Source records

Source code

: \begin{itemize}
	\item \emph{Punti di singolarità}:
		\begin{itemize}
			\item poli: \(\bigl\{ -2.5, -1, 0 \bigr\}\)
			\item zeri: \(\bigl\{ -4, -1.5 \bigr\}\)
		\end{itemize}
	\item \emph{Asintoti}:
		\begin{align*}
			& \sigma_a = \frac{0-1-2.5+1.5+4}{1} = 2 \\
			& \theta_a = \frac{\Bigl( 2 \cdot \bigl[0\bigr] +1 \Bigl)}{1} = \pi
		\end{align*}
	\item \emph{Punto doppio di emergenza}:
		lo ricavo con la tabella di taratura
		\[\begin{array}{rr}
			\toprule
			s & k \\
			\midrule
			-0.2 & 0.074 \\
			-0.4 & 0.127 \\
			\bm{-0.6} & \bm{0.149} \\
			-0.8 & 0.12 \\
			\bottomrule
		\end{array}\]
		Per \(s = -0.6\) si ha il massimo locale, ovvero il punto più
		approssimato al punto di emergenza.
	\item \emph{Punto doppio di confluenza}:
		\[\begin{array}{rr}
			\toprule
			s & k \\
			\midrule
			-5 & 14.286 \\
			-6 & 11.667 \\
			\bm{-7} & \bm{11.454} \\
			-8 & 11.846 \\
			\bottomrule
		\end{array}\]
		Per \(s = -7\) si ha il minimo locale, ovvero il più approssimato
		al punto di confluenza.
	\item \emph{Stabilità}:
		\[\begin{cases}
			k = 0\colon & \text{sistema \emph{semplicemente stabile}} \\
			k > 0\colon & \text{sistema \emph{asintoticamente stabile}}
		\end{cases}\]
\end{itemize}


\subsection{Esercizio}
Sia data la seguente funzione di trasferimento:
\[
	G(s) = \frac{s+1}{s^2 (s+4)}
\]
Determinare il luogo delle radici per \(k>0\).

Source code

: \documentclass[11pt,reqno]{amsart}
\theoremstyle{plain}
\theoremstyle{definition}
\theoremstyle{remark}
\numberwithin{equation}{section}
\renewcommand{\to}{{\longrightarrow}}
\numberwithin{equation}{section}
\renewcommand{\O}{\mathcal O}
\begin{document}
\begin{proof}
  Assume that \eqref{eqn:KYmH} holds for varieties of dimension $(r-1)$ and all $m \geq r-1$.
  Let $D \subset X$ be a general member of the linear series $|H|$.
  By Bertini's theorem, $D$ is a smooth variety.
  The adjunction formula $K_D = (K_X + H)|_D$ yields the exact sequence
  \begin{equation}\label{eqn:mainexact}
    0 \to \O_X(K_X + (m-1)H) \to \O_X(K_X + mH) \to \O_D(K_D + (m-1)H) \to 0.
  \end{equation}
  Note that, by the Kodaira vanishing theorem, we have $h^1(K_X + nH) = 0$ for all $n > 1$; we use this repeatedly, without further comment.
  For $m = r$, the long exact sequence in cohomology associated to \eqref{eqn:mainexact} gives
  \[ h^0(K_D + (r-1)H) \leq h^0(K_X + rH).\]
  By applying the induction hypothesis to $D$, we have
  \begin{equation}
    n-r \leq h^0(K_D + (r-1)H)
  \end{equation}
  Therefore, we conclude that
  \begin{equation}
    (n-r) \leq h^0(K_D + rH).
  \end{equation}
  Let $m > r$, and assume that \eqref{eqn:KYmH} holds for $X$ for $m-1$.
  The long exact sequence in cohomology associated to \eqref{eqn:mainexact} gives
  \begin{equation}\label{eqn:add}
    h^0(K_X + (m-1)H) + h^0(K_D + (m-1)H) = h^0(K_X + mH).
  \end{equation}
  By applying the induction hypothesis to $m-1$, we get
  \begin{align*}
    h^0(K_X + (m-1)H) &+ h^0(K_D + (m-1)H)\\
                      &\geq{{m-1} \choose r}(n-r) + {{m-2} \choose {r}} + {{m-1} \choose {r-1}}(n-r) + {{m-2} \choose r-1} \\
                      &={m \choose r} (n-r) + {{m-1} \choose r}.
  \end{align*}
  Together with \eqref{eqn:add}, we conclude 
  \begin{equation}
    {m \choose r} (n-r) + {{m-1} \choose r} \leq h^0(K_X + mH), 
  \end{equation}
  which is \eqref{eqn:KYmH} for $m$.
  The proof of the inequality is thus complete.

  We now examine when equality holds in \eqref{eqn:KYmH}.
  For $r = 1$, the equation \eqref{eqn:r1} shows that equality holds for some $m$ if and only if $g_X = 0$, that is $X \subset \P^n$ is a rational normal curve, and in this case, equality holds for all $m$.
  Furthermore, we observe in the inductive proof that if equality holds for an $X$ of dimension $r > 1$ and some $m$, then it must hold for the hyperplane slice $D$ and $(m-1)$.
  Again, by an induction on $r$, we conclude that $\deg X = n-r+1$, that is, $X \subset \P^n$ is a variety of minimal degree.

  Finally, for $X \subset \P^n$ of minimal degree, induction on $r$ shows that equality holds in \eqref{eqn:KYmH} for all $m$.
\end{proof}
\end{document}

## What is being asked
All entries must be given again exactly.

## Answer area
Source code

: \begin{itemize}
	\item \emph{Punti di singolarità}:
		\begin{itemize}
			\item poli: \(\bigl\{ -2.5, -1, 0 \bigr\}\)
			\item zeri: \(\bigl\{ -4, -1.5 \bigr\}\)
		\end{itemize}
	\item \emph{Asintoti}:
		\begin{align*}
			& \sigma_a = \frac{0-1-2.5+1.5+4}{1} = 2 \\
			& \theta_a = \frac{\Bigl( 2 \cdot \bigl[0\bigr] +1 \Bigl)}{1} = \pi
		\end{align*}
	\item \emph{Punto doppio di emergenza}:
		lo ricavo con la tabella di taratura
		\[\begin{array}{rr}
			\toprule
			s & k \\
			\midrule
			-0.2 & 0.074 \\
			-0.4 & 0.127 \\
			\bm{-0.6} & \bm{0.149} \\
			-0.8 & 0.12 \\
			\bottomrule
		\end{array}\]
		Per \(s = -0.6\) si ha il massimo locale, ovvero il punto più
		approssimato al punto di emergenza.
	\item \emph{Punto doppio di confluenza}:
		\[\begin{array}{rr}
			\toprule
			s & k \\
			\midrule
			-5 & 14.286 \\
			-6 & 11.667 \\
			\bm{-7} & \bm{11.454} \\
			-8 & 11.846 \\
			\bottomrule
		\end{array}\]
		Per \(s = -7\) si ha il minimo locale, ovvero il più approssimato
		al punto di confluenza.
	\item \emph{Stabilità}:
		\[\begin{cases}
			k = 0\colon & \text{sistema \emph{semplicemente stabile}} \\
			k > 0\colon & \text{sistema \emph{asintoticamente stabile}}
		\end{cases}\]
\end{itemize}


\subsection{Esercizio}
Sia data la seguente funzione di trasferimento:
\[
	G(s) = \frac{s+1}{s^2 (s+4)}
\]
Determinare il luogo delle radici per \(k>0\).

Source code

: \documentclass[11pt,reqno]{amsart}
\theoremstyle{plain}
\theoremstyle{definition}
\theoremstyle{remark}
\numberwithin{equation}{section}
\renewcommand{\to}{{\longrightarrow}}
\numberwithin{equation}{section}
\renewcommand{\O}{\mathcal O}
\begin{document}
\begin{proof}
  Assume that \eqref{eqn:KYmH} holds for varieties of dimension $(r-1)$ and all $m \geq r-1$.
  Let $D \subset X$ be a general member of the linear series $|H|$.
  By Bertini's theorem, $D$ is a smooth variety.
  The adjunction formula $K_D = (K_X + H)|_D$ yields the exact sequence
  \begin{equation}\label{eqn:mainexact}
    0 \to \O_X(K_X + (m-1)H) \to \O_X(K_X + mH) \to \O_D(K_D + (m-1)H) \to 0.
  \end{equation}
  Note that, by the Kodaira vanishing theorem, we have $h^1(K_X + nH) = 0$ for all $n > 1$; we use this repeatedly, without further comment.
  For $m = r$, the long exact sequence in cohomology associated to \eqref{eqn:mainexact} gives
  \[ h^0(K_D + (r-1)H) \leq h^0(K_X + rH).\]
  By applying the induction hypothesis to $D$, we have
  \begin{equation}
    n-r \leq h^0(K_D + (r-1)H)
  \end{equation}
  Therefore, we conclude that
  \begin{equation}
    (n-r) \leq h^0(K_D + rH).
  \end{equation}
  Let $m > r$, and assume that \eqref{eqn:KYmH} holds for $X$ for $m-1$.
  The long exact sequence in cohomology associated to \eqref{eqn:mainexact} gives
  \begin{equation}\label{eqn:add}
    h^0(K_X + (m-1)H) + h^0(K_D + (m-1)H) = h^0(K_X + mH).
  \end{equation}
  By applying the induction hypothesis to $m-1$, we get
  \begin{align*}
    h^0(K_X + (m-1)H) &+ h^0(K_D + (m-1)H)\\
                      &\geq{{m-1} \choose r}(n-r) + {{m-2} \choose {r}} + {{m-1} \choose {r-1}}(n-r) + {{m-2} \choose r-1} \\
                      &={m \choose r} (n-r) + {{m-1} \choose r}.
  \end{align*}
  Together with \eqref{eqn:add}, we conclude 
  \begin{equation}
    {m \choose r} (n-r) + {{m-1} \choose r} \leq h^0(K_X + mH), 
  \end{equation}
  which is \eqref{eqn:KYmH} for $m$.
  The proof of the inequality is thus complete.

  We now examine when equality holds in \eqref{eqn:KYmH}.
  For $r = 1$, the equation \eqref{eqn:r1} shows that equality holds for some $m$ if and only if $g_X = 0$, that is $X \subset \P^n$ is a rational normal curve, and in this case, equality holds for all $m$.
  Furthermore, we observe in the inductive proof that if equality holds for an $X$ of dimension $r > 1$ and some $m$, then it must hold for the hyperplane slice $D$ and $(m-1)$.
  Again, by an induction on $r$, we conclude that $\deg X = n-r+1$, that is, $X \subset \P^n$ is a variety of minimal degree.

  Finally, for $X \subset \P^n$ of minimal degree, induction on $r$ shows that equality holds in \eqref{eqn:KYmH} for all $m$.
\end{proof}
\end{document}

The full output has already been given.